Brown, who is an advocate for labor unions and Jeep in Toledo, explained to union workers that his bill will create a review process of investments from outside businesses or countries.
The bill states there must be a review of any foreign investments that results in foreign control of any U.S. entity worth more than a billion dollars.
It would also give Congress the ability to request additional reviews, and essentially stop a foreign investment from happening if found that it was potentially dangerous to U.S. economy.
Brown said the bill isn't meant to discourage foreign investment, but to protect jobs and local impact.
"We want investment here. We want more growth, we want more jobs. We want to make sure they're not undermining U.S. economic interests, that they're not only trying to take over an industry and put Americans out of work," Brown said. "Foreign investments should lead to good-paying jobs in Lucas County...not huge payouts for the Chinese government. Investment by foreign companies can and should create jobs for Ohioans and economic growth for Ohio communities. It's simple; before we do business with a foreign entity, let's make sure it will create jobs and grow the U.S. economy.
He says the bill would require the Secretary of Commerce to make all decisions public and to submit an annual report.
A more detailed overview of the bill can be found here:
The United States Foreign Investment Review Act would:
- Require review of certain proposed foreign investments for their impact on the U.S. economy and jobs.
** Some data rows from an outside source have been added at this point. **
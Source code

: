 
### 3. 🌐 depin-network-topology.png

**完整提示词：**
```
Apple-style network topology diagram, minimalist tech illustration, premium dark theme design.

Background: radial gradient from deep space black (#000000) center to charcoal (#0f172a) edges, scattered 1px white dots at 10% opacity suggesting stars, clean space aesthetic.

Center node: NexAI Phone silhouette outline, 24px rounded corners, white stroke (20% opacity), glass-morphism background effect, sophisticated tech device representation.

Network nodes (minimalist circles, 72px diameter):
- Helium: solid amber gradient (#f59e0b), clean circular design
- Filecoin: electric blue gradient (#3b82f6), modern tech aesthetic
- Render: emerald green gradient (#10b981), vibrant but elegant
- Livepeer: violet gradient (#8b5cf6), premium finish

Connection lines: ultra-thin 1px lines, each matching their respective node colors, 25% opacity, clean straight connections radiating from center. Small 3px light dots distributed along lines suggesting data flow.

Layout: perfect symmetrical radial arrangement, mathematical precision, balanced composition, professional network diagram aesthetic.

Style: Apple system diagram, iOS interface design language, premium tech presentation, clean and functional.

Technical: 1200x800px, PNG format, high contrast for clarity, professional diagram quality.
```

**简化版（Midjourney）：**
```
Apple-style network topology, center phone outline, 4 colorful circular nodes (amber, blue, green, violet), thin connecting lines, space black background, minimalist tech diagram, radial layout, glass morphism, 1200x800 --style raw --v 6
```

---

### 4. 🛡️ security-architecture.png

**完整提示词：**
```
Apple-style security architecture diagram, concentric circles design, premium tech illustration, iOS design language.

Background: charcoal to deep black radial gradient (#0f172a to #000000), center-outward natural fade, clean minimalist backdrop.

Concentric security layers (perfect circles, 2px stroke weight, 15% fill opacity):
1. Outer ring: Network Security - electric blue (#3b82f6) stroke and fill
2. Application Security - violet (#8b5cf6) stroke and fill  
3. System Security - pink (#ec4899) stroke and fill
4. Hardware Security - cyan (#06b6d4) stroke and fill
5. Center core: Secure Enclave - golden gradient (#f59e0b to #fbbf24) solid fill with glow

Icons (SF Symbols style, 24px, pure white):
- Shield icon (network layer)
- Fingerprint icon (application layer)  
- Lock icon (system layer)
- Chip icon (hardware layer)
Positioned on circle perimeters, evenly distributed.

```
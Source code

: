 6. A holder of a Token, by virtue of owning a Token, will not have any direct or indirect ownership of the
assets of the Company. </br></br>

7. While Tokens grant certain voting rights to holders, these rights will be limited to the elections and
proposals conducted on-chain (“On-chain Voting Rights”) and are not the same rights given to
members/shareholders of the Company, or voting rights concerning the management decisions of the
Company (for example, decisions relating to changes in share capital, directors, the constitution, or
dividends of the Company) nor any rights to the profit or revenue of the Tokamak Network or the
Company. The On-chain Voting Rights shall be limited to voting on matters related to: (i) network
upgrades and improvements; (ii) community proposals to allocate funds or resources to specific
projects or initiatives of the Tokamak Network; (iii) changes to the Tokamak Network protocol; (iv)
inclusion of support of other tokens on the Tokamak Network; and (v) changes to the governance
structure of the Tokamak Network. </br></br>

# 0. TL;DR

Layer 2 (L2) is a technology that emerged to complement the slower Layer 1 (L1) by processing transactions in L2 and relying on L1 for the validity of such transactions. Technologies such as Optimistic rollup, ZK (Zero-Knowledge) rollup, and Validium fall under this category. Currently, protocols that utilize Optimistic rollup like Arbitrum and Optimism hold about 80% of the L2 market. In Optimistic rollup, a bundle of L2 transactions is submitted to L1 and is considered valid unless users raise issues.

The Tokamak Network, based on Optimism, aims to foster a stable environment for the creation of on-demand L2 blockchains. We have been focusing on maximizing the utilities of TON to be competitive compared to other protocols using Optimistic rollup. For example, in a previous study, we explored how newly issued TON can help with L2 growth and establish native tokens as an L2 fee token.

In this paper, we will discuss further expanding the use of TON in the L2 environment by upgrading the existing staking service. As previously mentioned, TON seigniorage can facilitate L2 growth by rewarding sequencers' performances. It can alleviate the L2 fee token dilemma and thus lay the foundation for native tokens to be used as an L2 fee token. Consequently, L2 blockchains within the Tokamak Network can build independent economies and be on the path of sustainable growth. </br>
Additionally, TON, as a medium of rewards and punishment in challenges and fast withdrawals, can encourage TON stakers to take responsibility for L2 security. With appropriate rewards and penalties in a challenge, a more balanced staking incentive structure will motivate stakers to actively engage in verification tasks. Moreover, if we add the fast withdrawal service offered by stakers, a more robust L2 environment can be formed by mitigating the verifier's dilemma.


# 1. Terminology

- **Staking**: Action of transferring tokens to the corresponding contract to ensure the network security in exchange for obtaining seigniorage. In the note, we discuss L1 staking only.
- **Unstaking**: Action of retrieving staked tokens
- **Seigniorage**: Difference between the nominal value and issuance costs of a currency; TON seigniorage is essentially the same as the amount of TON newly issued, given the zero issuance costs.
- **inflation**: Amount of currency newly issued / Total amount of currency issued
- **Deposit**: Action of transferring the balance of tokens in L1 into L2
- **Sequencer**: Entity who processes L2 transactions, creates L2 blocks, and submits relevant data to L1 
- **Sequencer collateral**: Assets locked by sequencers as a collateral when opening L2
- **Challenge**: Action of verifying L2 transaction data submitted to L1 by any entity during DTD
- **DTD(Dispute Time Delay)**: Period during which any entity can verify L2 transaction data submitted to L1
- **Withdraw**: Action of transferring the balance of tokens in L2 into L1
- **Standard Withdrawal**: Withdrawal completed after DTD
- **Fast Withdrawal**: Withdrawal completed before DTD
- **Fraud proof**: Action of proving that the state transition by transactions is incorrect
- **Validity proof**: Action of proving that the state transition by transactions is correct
The bill would require a review of any foreign investment that results in foreign control of any U.S. entity worth more than $1 billion, and a review of any transaction by a state-owned enterprise that would result in control of a U.S. entity worth more than $50 million.
- Create a process to efficiently review investments. Within 15 days, the Secretary of Commerce must approve or prohibit the transaction or inform the parties to the transaction that additional time is needed to complete the review. If the Secretary requires an extended review of the investment, a decision to approve, prohibit, or require modification of the transaction is due within 45 days of receiving written notification. The Secretary has the option to request 15 additional days for the extended review, but all transactions are reviewed and acted on within 60 days of receiving written notification.
- Give Congress the ability to request additional reviews. The bill also gives the Chair and Ranking Member of the Senate Finance Committee or House Ways and Means Committee the opportunity to request that the Secretary of Commerce review investments of any value.
- Ensure a transparent review. Under the legislation, the Secretary of Commerce must make all decisions public and submit an annual report to Congress on results of transactions reviewed. It also calls for a 10-day public comment period for each investment subject to an extended review.